Work instructions -
Retype all entries exactly, skipping pictures.

Stored data:
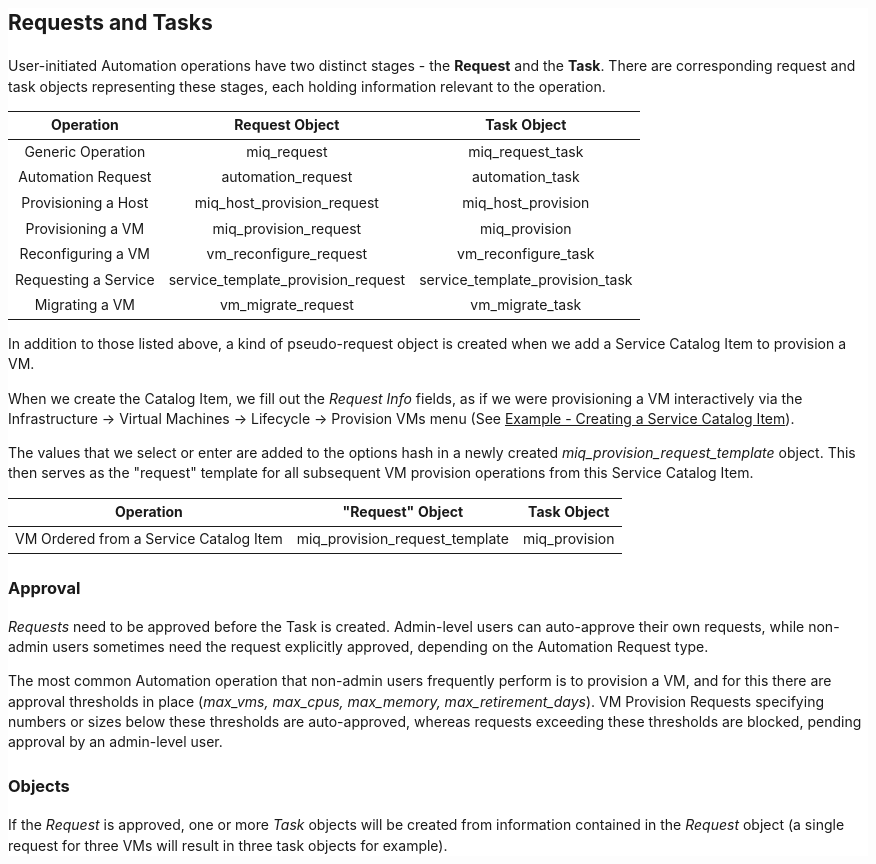 ## Requests and Tasks

User-initiated Automation operations have two distinct stages - the **Request** and the **Task**. There are corresponding request and task objects representing these stages, each holding information relevant to the operation.

|   Operation          |   Request Object   |   Task Object   |
|:--------------------:|:------------------:|:---------------:|
|  Generic Operation   | miq_request        | miq\_request\_task  |
| Automation Request   | automation\_request | automation\_task |
| Provisioning a Host  | miq\_host\_provision\_request | miq\_host\_provision |
| Provisioning a VM    | miq\_provision\_request | miq\_provision |
| Reconfiguring a VM   | vm\_reconfigure\_request | vm\_reconfigure\_task |
| Requesting a Service | service\_template\_provision\_request | service\_template\_provision\_task |
| Migrating a VM       | vm\_migrate\_request | vm\_migrate\_task |

In addition to those listed above, a kind of pseudo-request object is created when we add a Service Catalog Item to provision a VM. 

When we create the Catalog Item, we fill out the _Request Info_ fields, as if we were provisioning a VM interactively via the Infrastructure -> Virtual Machines -> Lifecycle -> Provision VMs menu (See [Example - Creating a Service Catalog Item](../chapter18/creating_a_service_item.md)). 

The values that we select or enter are added to the options hash in a newly created _miq\_provision\_request\_template_ object. This then serves as the "request" template for all subsequent VM provision operations from this Service Catalog Item.


|   Operation          |   "Request" Object   |   Task Object   |
|:--------------------:|:------------------:|:---------------:|
| VM Ordered from a Service Catalog Item | miq\_provision\_request\_template | miq\_provision |

### Approval
_Requests_ need to be approved before the Task is created. Admin-level users can auto-approve their own requests, while non-admin users sometimes need the request explicitly approved, depending on the Automation Request type.

The most common Automation operation that non-admin users frequently perform is to provision a VM, and for this there are approval thresholds in place (_max\_vms, max\_cpus, max\_memory, max\_retirement\_days_). VM Provision Requests specifying numbers or sizes below these thresholds are auto-approved, whereas requests exceeding these thresholds are blocked, pending approval by an admin-level user.

### Objects
If the _Request_ is approved, one or more _Task_ objects will be created from information contained in the _Request_ object (a single request for three VMs will result in three task objects for example).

Solution for this exercise -
 ## Requests and Tasks

User-initiated Automation operations have two distinct stages - the **Request** and the **Task**. There are corresponding request and task objects representing these stages, each holding information relevant to the operation.

|   Operation          |   Request Object   |   Task Object   |
|:--------------------:|:------------------:|:---------------:|
|  Generic Operation   | miq_request        | miq\_request\_task  |
| Automation Request   | automation\_request | automation\_task |
| Provisioning a Host  | miq\_host\_provision\_request | miq\_host\_provision |
| Provisioning a VM    | miq\_provision\_request | miq\_provision |
| Reconfiguring a VM   | vm\_reconfigure\_request | vm\_reconfigure\_task |
| Requesting a Service | service\_template\_provision\_request | service\_template\_provision\_task |
| Migrating a VM       | vm\_migrate\_request | vm\_migrate\_task |

In addition to those listed above, a kind of pseudo-request object is created when we add a Service Catalog Item to provision a VM. 

When we create the Catalog Item, we fill out the _Request Info_ fields, as if we were provisioning a VM interactively via the Infrastructure -> Virtual Machines -> Lifecycle -> Provision VMs menu (See [Example - Creating a Service Catalog Item](../chapter18/creating_a_service_item.md)). 

The values that we select or enter are added to the options hash in a newly created _miq\_provision\_request\_template_ object. This then serves as the "request" template for all subsequent VM provision operations from this Service Catalog Item.


|   Operation          |   "Request" Object   |   Task Object   |
|:--------------------:|:------------------:|:---------------:|
| VM Ordered from a Service Catalog Item | miq\_provision\_request\_template | miq\_provision |

### Approval
_Requests_ need to be approved before the Task is created. Admin-level users can auto-approve their own requests, while non-admin users sometimes need the request explicitly approved, depending on the Automation Request type.

The most common Automation operation that non-admin users frequently perform is to provision a VM, and for this there are approval thresholds in place (_max\_vms, max\_cpus, max\_memory, max\_retirement\_days_). VM Provision Requests specifying numbers or sizes below these thresholds are auto-approved, whereas requests exceeding these thresholds are blocked, pending approval by an admin-level user.

### Objects
If the _Request_ is approved, one or more _Task_ objects will be created from information contained in the _Request_ object (a single request for three VMs will result in three task objects for example).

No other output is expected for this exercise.